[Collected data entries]

----

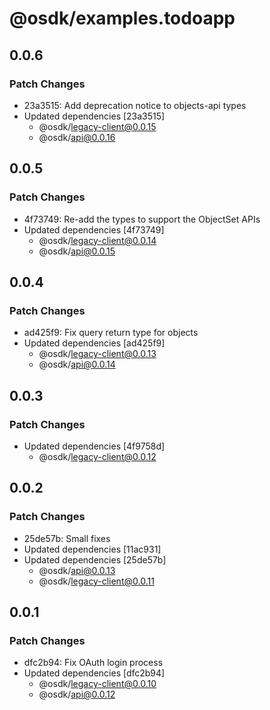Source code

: # @osdk/examples.todoapp

## 0.0.6

### Patch Changes

- 23a3515: Add deprecation notice to objects-api types
- Updated dependencies [23a3515]
  - @osdk/legacy-client@0.0.15
  - @osdk/api@0.0.16

## 0.0.5

### Patch Changes

- 4f73749: Re-add the types to support the ObjectSet APIs
- Updated dependencies [4f73749]
  - @osdk/legacy-client@0.0.14
  - @osdk/api@0.0.15

## 0.0.4

### Patch Changes

- ad425f9: Fix query return type for objects
- Updated dependencies [ad425f9]
  - @osdk/legacy-client@0.0.13
  - @osdk/api@0.0.14

## 0.0.3

### Patch Changes

- Updated dependencies [4f9758d]
  - @osdk/legacy-client@0.0.12

## 0.0.2

### Patch Changes

- 25de57b: Small fixes
- Updated dependencies [11ac931]
- Updated dependencies [25de57b]
  - @osdk/api@0.0.13
  - @osdk/legacy-client@0.0.11

## 0.0.1

### Patch Changes

- dfc2b94: Fix OAuth login process
- Updated dependencies [dfc2b94]
  - @osdk/legacy-client@0.0.10
  - @osdk/api@0.0.12
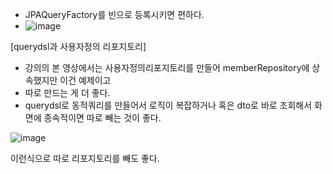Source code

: - JPAQueryFactory를 빈으로 등록시키면 편하다.
- ![image](https://user-images.githubusercontent.com/108928206/195308584-bdbf3eae-b207-49a9-8e7e-da3738cd829d.png)

[querydsl과 사용자정의 리포지토리]

- 강의의 본 영상에서는 사용자정의리포지토리를 만들어 memberRepository에 상속했지만 이건 예제이고
- 따로 만드는 게 더 좋다.
- querydsl로 동적쿼리를 만들어서 로직이 복잡하거나 혹은 dto로 바로 조회해서 화면에 종속적이면 따로 빼는 것이 좋다.

![image](https://user-images.githubusercontent.com/108928206/195309950-2e57582d-1a7f-46a8-8dc4-979ceb846318.png)

이런식으로 따로 리포지토리를 빼도 좋다.
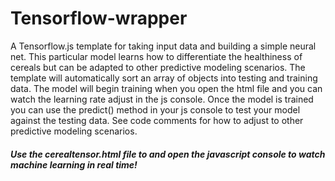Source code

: <h1>Tensorflow-wrapper</h2>
A Tensorflow.js template for taking input data and building a simple neural net. This particular model learns how
to differentiate the healthiness of cereals but can be adapted to other predictive modeling scenarios.
The template will automatically sort an array of objects into testing and training data.
The model will begin training when you open the html file and you can watch the learning rate adjust in the js console. 
Once the model is trained you can use the predict() method in your js console to test your model against the testing data.
See code comments for how to adjust to other predictive modeling scenarios.
<h5>Use the cerealtensor.html file to and open the javascript console to watch machine learning in real time! </h5>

----

Required work
Copy only the part of the records that runs from the first line to the line with "The model will", ends included, leaving pictures out.

Exercise answer
Source code

: # @osdk/examples.todoapp

## 0.0.6

### Patch Changes

- 23a3515: Add deprecation notice to objects-api types
- Updated dependencies [23a3515]
  - @osdk/legacy-client@0.0.15
  - @osdk/api@0.0.16

## 0.0.5

### Patch Changes

- 4f73749: Re-add the types to support the ObjectSet APIs
- Updated dependencies [4f73749]
  - @osdk/legacy-client@0.0.14
  - @osdk/api@0.0.15

## 0.0.4

### Patch Changes

- ad425f9: Fix query return type for objects
- Updated dependencies [ad425f9]
  - @osdk/legacy-client@0.0.13
  - @osdk/api@0.0.14

## 0.0.3

### Patch Changes

- Updated dependencies [4f9758d]
  - @osdk/legacy-client@0.0.12

## 0.0.2

### Patch Changes

- 25de57b: Small fixes
- Updated dependencies [11ac931]
- Updated dependencies [25de57b]
  - @osdk/api@0.0.13
  - @osdk/legacy-client@0.0.11

## 0.0.1

### Patch Changes

- dfc2b94: Fix OAuth login process
- Updated dependencies [dfc2b94]
  - @osdk/legacy-client@0.0.10
  - @osdk/api@0.0.12
Source code

: - JPAQueryFactory를 빈으로 등록시키면 편하다.
- ![image](https://user-images.githubusercontent.com/108928206/195308584-bdbf3eae-b207-49a9-8e7e-da3738cd829d.png)

[querydsl과 사용자정의 리포지토리]

- 강의의 본 영상에서는 사용자정의리포지토리를 만들어 memberRepository에 상속했지만 이건 예제이고
- 따로 만드는 게 더 좋다.
- querydsl로 동적쿼리를 만들어서 로직이 복잡하거나 혹은 dto로 바로 조회해서 화면에 종속적이면 따로 빼는 것이 좋다.

![image](https://user-images.githubusercontent.com/108928206/195309950-2e57582d-1a7f-46a8-8dc4-979ceb846318.png)

이런식으로 따로 리포지토리를 빼도 좋다.
Source code

: <h1>Tensorflow-wrapper</h2>
A Tensorflow.js template for taking input data and building a simple neural net. This particular model learns how
to differentiate the healthiness of cereals but can be adapted to other predictive modeling scenarios.
The template will automatically sort an array of objects into testing and training data.
The model will begin training when you open the html file and you can watch the learning rate adjust in the js console. 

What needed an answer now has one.